Background information
- Born: Richard Stephenson 5 December 1966 (age 59)
- Origin: Savanna-la-Mar, Jamaica
- Genres: R&B, reggae, reggae fusion, dancehall
- Occupations: Singer-songwriter, producer
- Labels: Motown/PolyGram VP Pot of Gold Greensleeves
- Website: richiestephensmusic.com

= Richie Stephens =

Jamaican singer and producer (born 1966)

Richard Stephenson (born 5 December 1966), better known as Richie Stephens is a Jamaican R&B, dancehall and reggae singer and producer.

==Biography==
Born in Savanna-la-Mar, Westmoreland, Jamaica, Stephens worked in the early 1990s as part of the twice Grammy Award winning act Soul II Soul. He recorded at Motown, and recorded for the VP label before establishing his own label, Pot of Gold Records. Later that decade he released dancehall singles such as "Winner", "Bus the Place" and "Slop Dem". His tracks "Legacy" (Mad Cobra featuring Richie Stephens, 1993) and "Come Give Me Your Love" (Richie Stephens featuring General Degree, 1997) peaked at numbers 64 and 61 respectively in the UK Singles Chart.
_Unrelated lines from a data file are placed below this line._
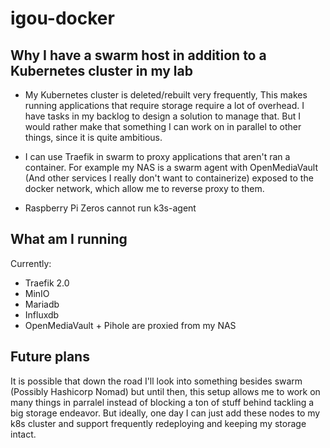 # igou-docker

## Why I have a swarm host in addition to a Kubernetes cluster in my lab

* My Kubernetes cluster is deleted/rebuilt very frequently, This makes running applications that require storage require a lot of overhead. I have tasks in my backlog to design a solution to manage that. But I would rather make that something I can work on in parallel to other things, since it is quite ambitious.

* I can use Traefik in swarm to proxy applications that aren't ran a container. For example my NAS is a swarm agent with OpenMediaVault (And other services I really don't want to containerize)  exposed to the docker network, which allow me to reverse proxy to them.

* Raspberry Pi Zeros cannot run k3s-agent


## What am I running

Currently:

* Traefik 2.0
* MinIO
* Mariadb
* Influxdb
* OpenMediaVault + Pihole are proxied from my NAS

## Future plans

It is possible that down the road I'll look into something besides swarm (Possibly Hashicorp Nomad) but until then, this setup allows me to work on many things in parralel instead of blocking a ton of stuff behind tackling a big storage endeavor. But ideally, one day I can just add these nodes to my k8s cluster and support frequently redeploying and keeping my storage intact.
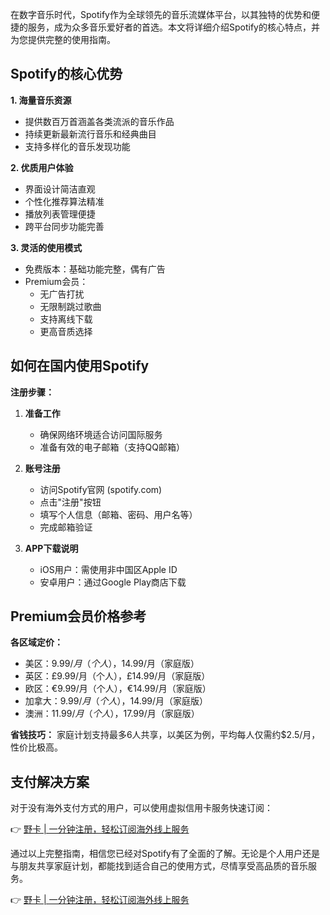 在数字音乐时代，Spotify作为全球领先的音乐流媒体平台，以其独特的优势和便捷的服务，成为众多音乐爱好者的首选。本文将详细介绍Spotify的核心特点，并为您提供完整的使用指南。

## Spotify的核心优势

**1. 海量音乐资源**
- 提供数百万首涵盖各类流派的音乐作品
- 持续更新最新流行音乐和经典曲目
- 支持多样化的音乐发现功能

**2. 优质用户体验**
- 界面设计简洁直观
- 个性化推荐算法精准
- 播放列表管理便捷
- 跨平台同步功能完善

**3. 灵活的使用模式**
- 免费版本：基础功能完整，偶有广告
- Premium会员：
  * 无广告打扰
  * 无限制跳过歌曲
  * 支持离线下载
  * 更高音质选择

## 如何在国内使用Spotify

**注册步骤：**

1. **准备工作**
   - 确保网络环境适合访问国际服务
   - 准备有效的电子邮箱（支持QQ邮箱）

2. **账号注册**
   - 访问Spotify官网 (spotify.com)
   - 点击"注册"按钮
   - 填写个人信息（邮箱、密码、用户名等）
   - 完成邮箱验证

3. **APP下载说明**
   - iOS用户：需使用非中国区Apple ID
   - 安卓用户：通过Google Play商店下载

## Premium会员价格参考

**各区域定价：**
- 美区：$9.99/月（个人），$14.99/月（家庭版）
- 英区：£9.99/月（个人），£14.99/月（家庭版）
- 欧区：€9.99/月（个人），€14.99/月（家庭版）
- 加拿大：$9.99/月（个人），$14.99/月（家庭版）
- 澳洲：$11.99/月（个人），$17.99/月（家庭版）

**省钱技巧：**
家庭计划支持最多6人共享，以美区为例，平均每人仅需约$2.5/月，性价比极高。

## 支付解决方案

对于没有海外支付方式的用户，可以使用虚拟信用卡服务快速订阅：

👉 [野卡 | 一分钟注册，轻松订阅海外线上服务](https://bit.ly/bewildcard)

通过以上完整指南，相信您已经对Spotify有了全面的了解。无论是个人用户还是与朋友共享家庭计划，都能找到适合自己的使用方式，尽情享受高品质的音乐服务。

👉 [野卡 | 一分钟注册，轻松订阅海外线上服务](https://bit.ly/bewildcard) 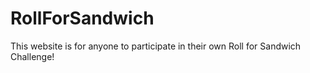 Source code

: # RollForSandwich
This website is for anyone to participate in their own Roll for Sandwich Challenge!
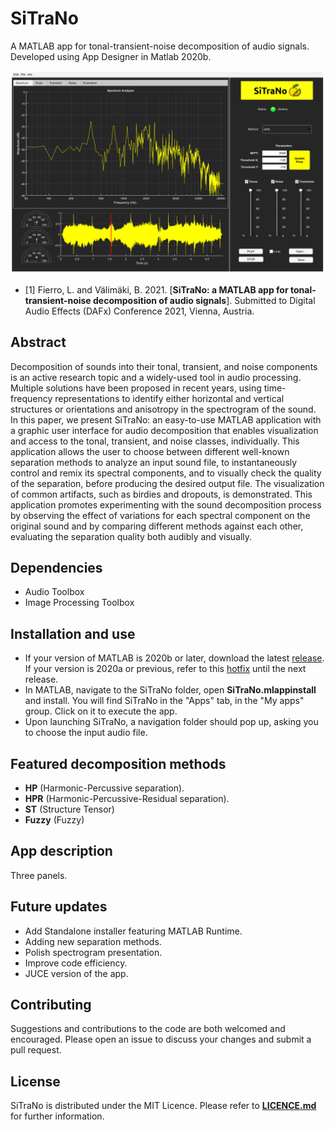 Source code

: # SiTraNo
A MATLAB app for tonal-transient-noise decomposition of audio signals. Developed using App Designer in Matlab 2020b.

![](GUIFinal.png)

* [1] Fierro, L. and Välimäki, B. 2021. [**SiTraNo: a MATLAB app for tonal-transient-noise decomposition of audio signals**]. Submitted to Digital Audio Effects (DAFx) Conference 2021, Vienna, Austria.

## Abstract

Decomposition of sounds into their tonal, transient, and noise components is an active research topic and a widely-used tool in audio processing. Multiple solutions have been proposed in recent years, using time-frequency representations to identify either horizontal and vertical structures or orientations and anisotropy in the spectrogram of the sound. In this paper, we present SiTraNo: an easy-to-use MATLAB application with a graphic user interface for audio decomposition that enables visualization and access to the tonal, transient, and noise classes, individually. This application allows the user to choose between different well-known separation methods to analyze an input sound file, to instantaneously control and remix its spectral components, and to visually check the quality of the separation, before producing the desired output file. The visualization of common artifacts, such as birdies and dropouts, is demonstrated. This application promotes experimenting with the sound decomposition process by observing the effect of variations for each spectral component on the original sound and by comparing different methods against each other, evaluating the separation quality both audibly and visually.

## Dependencies

* Audio Toolbox
* Image Processing Toolbox

## Installation and use
* If your version of MATLAB is 2020b or later, download the latest [release](https://github.com/himynameisfuego/SiTraNo/releases/latest). If your version is 2020a or previous, refer to this [hotfix](https://github.com/himynameisfuego/SiTraNo/files/6351972/SiTraNo_HotFix_1.0.0.1.zip) until the next release.
* In MATLAB, navigate to the SiTraNo folder, open **SiTraNo.mlappinstall** and install. You will find SiTraNo in the "Apps" tab, in the "My apps" group. Click on it to execute the app.
* Upon launching SiTraNo, a navigation folder should pop up, asking you to choose the input audio file.

## Featured decomposition methods

* **HP** (Harmonic-Percussive separation).
* **HPR** (Harmonic-Percussive-Residual separation).
* **ST** (Structure Tensor)
* **Fuzzy** (Fuzzy)

## App description

Three panels.

## Future updates
* Add Standalone installer featuring MATLAB Runtime.
* Adding new separation methods.
* Polish spectrogram presentation.
* Improve code efficiency.
* JUCE version of the app.

## Contributing
Suggestions and contributions to the code are both welcomed and encouraged. Please open an issue to discuss your changes and submit a pull request.

## License
SiTraNo is distributed under the MIT Licence. Please refer to [**LICENCE.md**](LICENSE.md) for further information.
In 1998, Stephens' album Winner was released by Greensleeves, produced by himself, Frenchie, Danny Brownie and Donovan Germain. Since then, Stephens has focused his music on Christian related themes.

In 2006, Stephens received the Jamaican Governor-General's Achievement Award for contributing to civic, social and recreational projects in and around the parish of Westmoreland.

In January 2011, Stephen's adopted son Demar Graham, who went by the stage name Copper Cat, was shot and killed outside his home in Kingston.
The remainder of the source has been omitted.